**Required action**
Set down exactly the lines below between the line holding "Tempo) são utilizados." and the line holding "trabalhos carecem em", inclusive; no other line belongs in the answer.

[Dataset items]
· · · · · · ·
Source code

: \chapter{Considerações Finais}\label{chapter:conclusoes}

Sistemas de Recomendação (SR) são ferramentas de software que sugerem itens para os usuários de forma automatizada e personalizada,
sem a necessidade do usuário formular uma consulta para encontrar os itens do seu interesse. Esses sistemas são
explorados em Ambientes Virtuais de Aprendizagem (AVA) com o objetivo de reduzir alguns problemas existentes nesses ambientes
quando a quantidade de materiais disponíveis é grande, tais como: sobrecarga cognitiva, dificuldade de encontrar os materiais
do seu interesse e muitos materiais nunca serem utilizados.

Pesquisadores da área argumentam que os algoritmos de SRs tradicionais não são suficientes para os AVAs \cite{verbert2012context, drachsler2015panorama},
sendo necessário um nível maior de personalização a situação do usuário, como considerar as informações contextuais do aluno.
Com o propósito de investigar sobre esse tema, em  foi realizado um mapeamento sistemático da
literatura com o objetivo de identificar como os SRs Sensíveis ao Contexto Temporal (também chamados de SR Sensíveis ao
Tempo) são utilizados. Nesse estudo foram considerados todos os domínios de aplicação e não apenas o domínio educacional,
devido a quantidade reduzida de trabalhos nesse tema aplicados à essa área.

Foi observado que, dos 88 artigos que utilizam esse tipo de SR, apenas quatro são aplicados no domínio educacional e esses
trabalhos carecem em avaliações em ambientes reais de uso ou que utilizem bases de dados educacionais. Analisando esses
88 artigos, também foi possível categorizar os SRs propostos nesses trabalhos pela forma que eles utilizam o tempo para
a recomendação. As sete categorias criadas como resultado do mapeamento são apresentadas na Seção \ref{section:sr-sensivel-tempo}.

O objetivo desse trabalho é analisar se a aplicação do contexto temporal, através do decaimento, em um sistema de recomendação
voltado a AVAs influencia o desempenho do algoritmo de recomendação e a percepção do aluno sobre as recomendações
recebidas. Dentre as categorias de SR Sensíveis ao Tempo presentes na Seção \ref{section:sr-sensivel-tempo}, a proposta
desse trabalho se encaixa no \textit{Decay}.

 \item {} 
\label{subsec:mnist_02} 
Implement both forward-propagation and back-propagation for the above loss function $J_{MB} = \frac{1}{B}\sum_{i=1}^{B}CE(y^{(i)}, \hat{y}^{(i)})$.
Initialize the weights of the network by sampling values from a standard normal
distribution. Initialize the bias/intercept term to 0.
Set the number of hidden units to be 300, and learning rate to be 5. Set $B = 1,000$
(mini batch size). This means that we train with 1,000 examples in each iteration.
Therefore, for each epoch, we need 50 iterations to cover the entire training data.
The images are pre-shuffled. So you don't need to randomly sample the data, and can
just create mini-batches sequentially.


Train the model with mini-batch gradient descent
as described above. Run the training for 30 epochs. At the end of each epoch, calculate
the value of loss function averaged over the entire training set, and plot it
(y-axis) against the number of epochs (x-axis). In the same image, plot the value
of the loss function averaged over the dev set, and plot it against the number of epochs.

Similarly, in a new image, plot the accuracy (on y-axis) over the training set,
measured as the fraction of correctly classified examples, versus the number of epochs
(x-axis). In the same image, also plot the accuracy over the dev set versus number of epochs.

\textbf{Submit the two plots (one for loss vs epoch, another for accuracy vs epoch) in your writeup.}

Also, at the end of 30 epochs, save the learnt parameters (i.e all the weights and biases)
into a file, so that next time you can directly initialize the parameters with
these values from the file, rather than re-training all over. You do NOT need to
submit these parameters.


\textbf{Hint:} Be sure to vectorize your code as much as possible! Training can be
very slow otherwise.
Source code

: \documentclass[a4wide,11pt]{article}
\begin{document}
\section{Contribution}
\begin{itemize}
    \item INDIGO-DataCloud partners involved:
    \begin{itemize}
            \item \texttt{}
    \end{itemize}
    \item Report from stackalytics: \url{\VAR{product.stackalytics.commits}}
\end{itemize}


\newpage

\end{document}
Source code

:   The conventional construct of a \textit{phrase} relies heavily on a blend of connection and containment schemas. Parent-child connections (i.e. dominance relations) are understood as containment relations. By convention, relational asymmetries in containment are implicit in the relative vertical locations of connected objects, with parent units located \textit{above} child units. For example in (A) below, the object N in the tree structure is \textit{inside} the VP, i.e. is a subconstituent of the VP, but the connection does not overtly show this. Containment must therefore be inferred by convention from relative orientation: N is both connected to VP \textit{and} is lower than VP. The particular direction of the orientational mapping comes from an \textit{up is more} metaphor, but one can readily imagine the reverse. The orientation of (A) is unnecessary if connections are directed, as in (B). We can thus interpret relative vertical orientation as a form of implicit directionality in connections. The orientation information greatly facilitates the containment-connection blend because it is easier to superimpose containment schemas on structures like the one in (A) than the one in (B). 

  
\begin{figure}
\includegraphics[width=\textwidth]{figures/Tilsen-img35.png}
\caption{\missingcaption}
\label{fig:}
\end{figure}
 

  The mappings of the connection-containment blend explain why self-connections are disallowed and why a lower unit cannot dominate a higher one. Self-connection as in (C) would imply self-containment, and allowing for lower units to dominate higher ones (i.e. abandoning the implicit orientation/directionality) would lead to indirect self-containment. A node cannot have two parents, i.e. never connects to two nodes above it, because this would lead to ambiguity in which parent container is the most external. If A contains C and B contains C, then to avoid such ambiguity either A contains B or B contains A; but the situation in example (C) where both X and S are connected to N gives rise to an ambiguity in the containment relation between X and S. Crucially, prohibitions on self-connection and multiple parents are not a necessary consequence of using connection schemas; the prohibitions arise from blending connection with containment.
· · · · · · ·
**Written response**
Tempo) são utilizados. Nesse estudo foram considerados todos os domínios de aplicação e não apenas o domínio educacional,
devido a quantidade reduzida de trabalhos nesse tema aplicados à essa área.

Foi observado que, dos 88 artigos que utilizam esse tipo de SR, apenas quatro são aplicados no domínio educacional e esses
trabalhos carecem em avaliações em ambientes reais de uso ou que utilizem bases de dados educacionais. Analisando esses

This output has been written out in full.